BRAZIL. Brazil has promised so much yet delivered so little in women's soccer. Five-time Women's Player of the Year Marta was whistled by fans, and her teammates were jeered for time-wasting. The Brazilians had what was coming to them when Abby Wambach equalized in the second minute of stoppage time in the second overtime after Erika's time-wasting tactics. Brazil's quarterfinal exit will hopefully be a wakeup call to the CBF, its federation, that it finally needs to put money behind women's soccer in Brazil. Talent alone won't get Brazil an elusive women's world championship.
EUCHARIA UCHE. The Nigerian women's head coach demonstrated that homophobia that still exists in Africa, telling the New York Times that she needed "divine intervention" in order to curb the presence of lesbians in the Super Falcons, the reigning African champions. She added, "I tell you, it worked for us. This is a thing of the past. It is never mentioned.” For the record: Nigeria quickly exited from the Women's World Cup after losses to France and Germany.
NORTH KOREA. Considering its success at the youth level -- it won the 2006 Under-20 World Cup and 2008 Under-17 World Cup and was second to the USA at the 2008 Under-20 World Cup -- North Korea was supposed to be the new Asian women's power. But not only did the secretive Koreans fail to win a game but they had two players fail drug tests for steroid use. In a first for a FIFA tournament, the entire North Korean team was then tested and three more players tested positive.

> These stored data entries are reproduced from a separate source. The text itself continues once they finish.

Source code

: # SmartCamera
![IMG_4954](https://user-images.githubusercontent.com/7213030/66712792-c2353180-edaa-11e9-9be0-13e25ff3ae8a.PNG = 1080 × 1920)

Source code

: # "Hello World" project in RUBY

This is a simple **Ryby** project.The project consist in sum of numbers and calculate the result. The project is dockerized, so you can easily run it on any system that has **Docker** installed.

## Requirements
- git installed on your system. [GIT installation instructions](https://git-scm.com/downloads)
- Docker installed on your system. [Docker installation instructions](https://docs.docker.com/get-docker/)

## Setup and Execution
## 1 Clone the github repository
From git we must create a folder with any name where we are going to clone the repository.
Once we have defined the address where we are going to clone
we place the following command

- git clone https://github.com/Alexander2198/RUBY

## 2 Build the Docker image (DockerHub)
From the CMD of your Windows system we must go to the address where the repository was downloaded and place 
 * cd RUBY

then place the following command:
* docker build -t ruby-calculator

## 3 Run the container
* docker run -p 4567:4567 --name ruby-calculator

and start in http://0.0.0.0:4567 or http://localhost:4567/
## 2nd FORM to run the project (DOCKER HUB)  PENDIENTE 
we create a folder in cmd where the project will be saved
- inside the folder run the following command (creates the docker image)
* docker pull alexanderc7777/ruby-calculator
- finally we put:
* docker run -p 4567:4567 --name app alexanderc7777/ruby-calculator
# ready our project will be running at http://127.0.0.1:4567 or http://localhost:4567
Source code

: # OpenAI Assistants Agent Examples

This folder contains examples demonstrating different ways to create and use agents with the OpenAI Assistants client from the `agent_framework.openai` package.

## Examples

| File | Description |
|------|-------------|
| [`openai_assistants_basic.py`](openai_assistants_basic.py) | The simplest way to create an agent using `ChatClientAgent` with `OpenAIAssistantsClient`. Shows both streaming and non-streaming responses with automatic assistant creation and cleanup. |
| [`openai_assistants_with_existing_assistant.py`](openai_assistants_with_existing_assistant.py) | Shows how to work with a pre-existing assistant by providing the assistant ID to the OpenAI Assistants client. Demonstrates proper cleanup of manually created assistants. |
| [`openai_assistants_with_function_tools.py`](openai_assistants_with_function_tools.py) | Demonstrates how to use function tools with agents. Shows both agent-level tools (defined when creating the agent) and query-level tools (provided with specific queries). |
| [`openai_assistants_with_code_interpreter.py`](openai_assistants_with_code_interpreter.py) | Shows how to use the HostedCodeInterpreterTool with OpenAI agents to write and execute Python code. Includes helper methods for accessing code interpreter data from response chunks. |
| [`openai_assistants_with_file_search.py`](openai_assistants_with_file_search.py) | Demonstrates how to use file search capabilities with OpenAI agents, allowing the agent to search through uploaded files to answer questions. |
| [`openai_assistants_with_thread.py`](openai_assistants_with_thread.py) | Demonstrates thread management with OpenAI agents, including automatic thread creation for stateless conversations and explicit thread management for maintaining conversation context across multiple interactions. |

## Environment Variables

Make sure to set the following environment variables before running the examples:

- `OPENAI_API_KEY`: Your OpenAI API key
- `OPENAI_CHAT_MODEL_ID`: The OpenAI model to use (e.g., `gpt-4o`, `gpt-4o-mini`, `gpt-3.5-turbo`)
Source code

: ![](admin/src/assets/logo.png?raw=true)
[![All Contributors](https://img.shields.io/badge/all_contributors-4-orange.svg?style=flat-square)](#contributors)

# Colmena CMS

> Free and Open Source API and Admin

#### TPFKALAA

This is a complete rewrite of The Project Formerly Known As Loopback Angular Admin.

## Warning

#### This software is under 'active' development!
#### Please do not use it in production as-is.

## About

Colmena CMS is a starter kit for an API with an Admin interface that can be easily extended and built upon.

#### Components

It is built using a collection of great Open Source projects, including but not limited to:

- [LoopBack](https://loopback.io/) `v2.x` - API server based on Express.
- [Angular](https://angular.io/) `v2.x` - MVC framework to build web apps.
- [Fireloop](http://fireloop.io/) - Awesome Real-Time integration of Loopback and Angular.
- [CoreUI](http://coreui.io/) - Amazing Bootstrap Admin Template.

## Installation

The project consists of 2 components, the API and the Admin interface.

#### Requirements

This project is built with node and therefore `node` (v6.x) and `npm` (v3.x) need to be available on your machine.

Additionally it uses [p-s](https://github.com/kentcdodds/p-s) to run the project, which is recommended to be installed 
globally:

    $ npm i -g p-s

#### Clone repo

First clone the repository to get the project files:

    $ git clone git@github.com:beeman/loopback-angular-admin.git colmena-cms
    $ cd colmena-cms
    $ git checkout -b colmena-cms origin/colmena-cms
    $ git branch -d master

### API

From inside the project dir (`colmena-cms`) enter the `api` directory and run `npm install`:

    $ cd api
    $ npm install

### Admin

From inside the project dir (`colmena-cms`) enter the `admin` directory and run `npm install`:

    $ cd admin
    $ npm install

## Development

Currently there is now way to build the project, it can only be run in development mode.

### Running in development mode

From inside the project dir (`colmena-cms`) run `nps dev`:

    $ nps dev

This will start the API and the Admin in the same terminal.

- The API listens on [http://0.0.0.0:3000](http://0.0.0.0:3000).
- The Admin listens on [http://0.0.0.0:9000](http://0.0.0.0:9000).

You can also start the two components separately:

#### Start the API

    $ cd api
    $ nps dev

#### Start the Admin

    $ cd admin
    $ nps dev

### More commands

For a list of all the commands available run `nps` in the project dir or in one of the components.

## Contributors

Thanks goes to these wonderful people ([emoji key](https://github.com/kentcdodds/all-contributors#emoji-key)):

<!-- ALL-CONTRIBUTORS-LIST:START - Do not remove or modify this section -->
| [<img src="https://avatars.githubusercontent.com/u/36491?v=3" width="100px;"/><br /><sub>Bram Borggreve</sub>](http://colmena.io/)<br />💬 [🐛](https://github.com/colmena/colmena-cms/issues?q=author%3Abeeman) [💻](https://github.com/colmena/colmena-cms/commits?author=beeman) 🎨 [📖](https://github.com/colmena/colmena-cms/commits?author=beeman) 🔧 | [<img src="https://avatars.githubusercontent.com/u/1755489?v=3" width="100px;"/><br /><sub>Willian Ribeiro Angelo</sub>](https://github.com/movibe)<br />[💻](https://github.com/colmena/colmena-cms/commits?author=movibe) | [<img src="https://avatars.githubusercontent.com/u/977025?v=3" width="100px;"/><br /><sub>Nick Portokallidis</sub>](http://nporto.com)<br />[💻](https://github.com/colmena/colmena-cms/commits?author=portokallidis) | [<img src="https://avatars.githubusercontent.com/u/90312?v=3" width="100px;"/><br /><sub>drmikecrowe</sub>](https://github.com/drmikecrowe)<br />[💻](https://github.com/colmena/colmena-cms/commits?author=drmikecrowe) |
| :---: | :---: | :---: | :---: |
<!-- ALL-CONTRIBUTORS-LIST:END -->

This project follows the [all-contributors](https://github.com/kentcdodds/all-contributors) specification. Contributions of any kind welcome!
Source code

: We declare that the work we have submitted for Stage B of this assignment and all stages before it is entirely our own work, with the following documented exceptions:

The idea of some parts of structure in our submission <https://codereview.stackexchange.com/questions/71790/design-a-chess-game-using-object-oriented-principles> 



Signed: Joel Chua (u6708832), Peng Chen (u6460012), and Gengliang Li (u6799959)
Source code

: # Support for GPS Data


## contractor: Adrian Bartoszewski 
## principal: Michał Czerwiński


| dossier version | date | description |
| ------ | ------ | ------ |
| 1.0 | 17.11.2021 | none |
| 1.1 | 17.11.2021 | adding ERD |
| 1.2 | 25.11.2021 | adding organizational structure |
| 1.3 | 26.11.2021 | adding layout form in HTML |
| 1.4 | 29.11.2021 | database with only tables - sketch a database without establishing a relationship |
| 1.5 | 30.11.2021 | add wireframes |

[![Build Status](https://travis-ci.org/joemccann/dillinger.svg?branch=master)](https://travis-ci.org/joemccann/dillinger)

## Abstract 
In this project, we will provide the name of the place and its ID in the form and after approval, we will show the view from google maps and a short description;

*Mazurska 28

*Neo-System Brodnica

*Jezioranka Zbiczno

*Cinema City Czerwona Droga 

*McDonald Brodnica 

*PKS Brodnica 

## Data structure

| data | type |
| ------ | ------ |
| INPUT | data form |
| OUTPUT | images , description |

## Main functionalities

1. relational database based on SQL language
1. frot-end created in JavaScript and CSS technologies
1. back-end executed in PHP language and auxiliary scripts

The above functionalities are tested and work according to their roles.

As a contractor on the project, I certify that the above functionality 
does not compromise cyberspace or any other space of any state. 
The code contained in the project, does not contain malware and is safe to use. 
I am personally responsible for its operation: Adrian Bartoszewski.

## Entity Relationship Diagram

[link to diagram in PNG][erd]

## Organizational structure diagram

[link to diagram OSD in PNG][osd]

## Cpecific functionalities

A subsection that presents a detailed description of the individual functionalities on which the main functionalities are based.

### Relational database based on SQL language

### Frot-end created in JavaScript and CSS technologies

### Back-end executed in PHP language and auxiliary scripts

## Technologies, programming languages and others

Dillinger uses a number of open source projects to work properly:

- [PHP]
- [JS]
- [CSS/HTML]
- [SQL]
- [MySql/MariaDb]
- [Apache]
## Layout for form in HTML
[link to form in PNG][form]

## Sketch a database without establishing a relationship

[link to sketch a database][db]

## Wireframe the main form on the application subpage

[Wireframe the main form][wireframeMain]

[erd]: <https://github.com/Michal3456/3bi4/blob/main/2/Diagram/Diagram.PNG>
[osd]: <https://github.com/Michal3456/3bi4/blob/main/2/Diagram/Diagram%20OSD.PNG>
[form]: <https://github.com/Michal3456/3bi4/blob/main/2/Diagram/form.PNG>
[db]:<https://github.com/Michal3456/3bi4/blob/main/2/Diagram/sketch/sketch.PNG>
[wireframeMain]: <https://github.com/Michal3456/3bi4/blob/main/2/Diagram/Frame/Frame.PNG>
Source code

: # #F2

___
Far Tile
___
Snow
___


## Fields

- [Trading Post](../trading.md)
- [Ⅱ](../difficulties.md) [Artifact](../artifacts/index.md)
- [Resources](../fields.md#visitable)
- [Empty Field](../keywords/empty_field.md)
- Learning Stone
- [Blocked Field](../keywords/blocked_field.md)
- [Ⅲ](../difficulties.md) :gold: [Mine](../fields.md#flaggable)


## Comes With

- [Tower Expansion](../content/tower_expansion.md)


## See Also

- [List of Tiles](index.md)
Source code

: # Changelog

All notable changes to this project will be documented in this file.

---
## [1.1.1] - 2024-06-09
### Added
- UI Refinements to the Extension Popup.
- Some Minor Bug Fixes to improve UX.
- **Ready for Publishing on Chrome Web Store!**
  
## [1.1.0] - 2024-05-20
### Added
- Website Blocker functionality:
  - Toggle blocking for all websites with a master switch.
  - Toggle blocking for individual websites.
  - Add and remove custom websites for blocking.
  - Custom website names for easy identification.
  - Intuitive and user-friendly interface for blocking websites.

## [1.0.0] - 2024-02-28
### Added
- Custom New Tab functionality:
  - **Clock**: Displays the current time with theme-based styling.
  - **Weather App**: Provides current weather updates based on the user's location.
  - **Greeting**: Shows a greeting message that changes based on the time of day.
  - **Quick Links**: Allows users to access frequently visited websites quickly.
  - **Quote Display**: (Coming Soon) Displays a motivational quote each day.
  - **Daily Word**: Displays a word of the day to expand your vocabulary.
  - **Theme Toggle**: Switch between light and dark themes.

North Korea's excuse: the players had taken musk deer gland medicine. FIFA President Sepp Blatter was not pleased. "This is a shock," he said. "We are confronted with a very, very bad case of doping and it hurts."
CANADA. Canada entered the Women's World Cup with high hopes. It won the 2010 Concacaf Championship and 2011 Cyprus Cup and a core of players had spent months preparing for the tournament under the guidance of their popular coach, Italian Carolina Morace, at their training base in Rome. But Canada's best team ever crashed in Germany, losing all three games. Not the kind of momentum Canada was looking for to build up the 2015 Women's World Cup it will host.
NORWAY. The only country to have won the Women's World Cup, Olympics and European Championship, Norway failed to reach the knockout stage at the Women's World Cup for the first time when it fell to Australia, 2-1, in their final group game and finished third in Group D. Even worse, the setback means Norway didn't qualify for the 2012 Olympics, and its players stand to lose the financial backing they get from the Olympiatoppen, the Norwegian Olympic authority.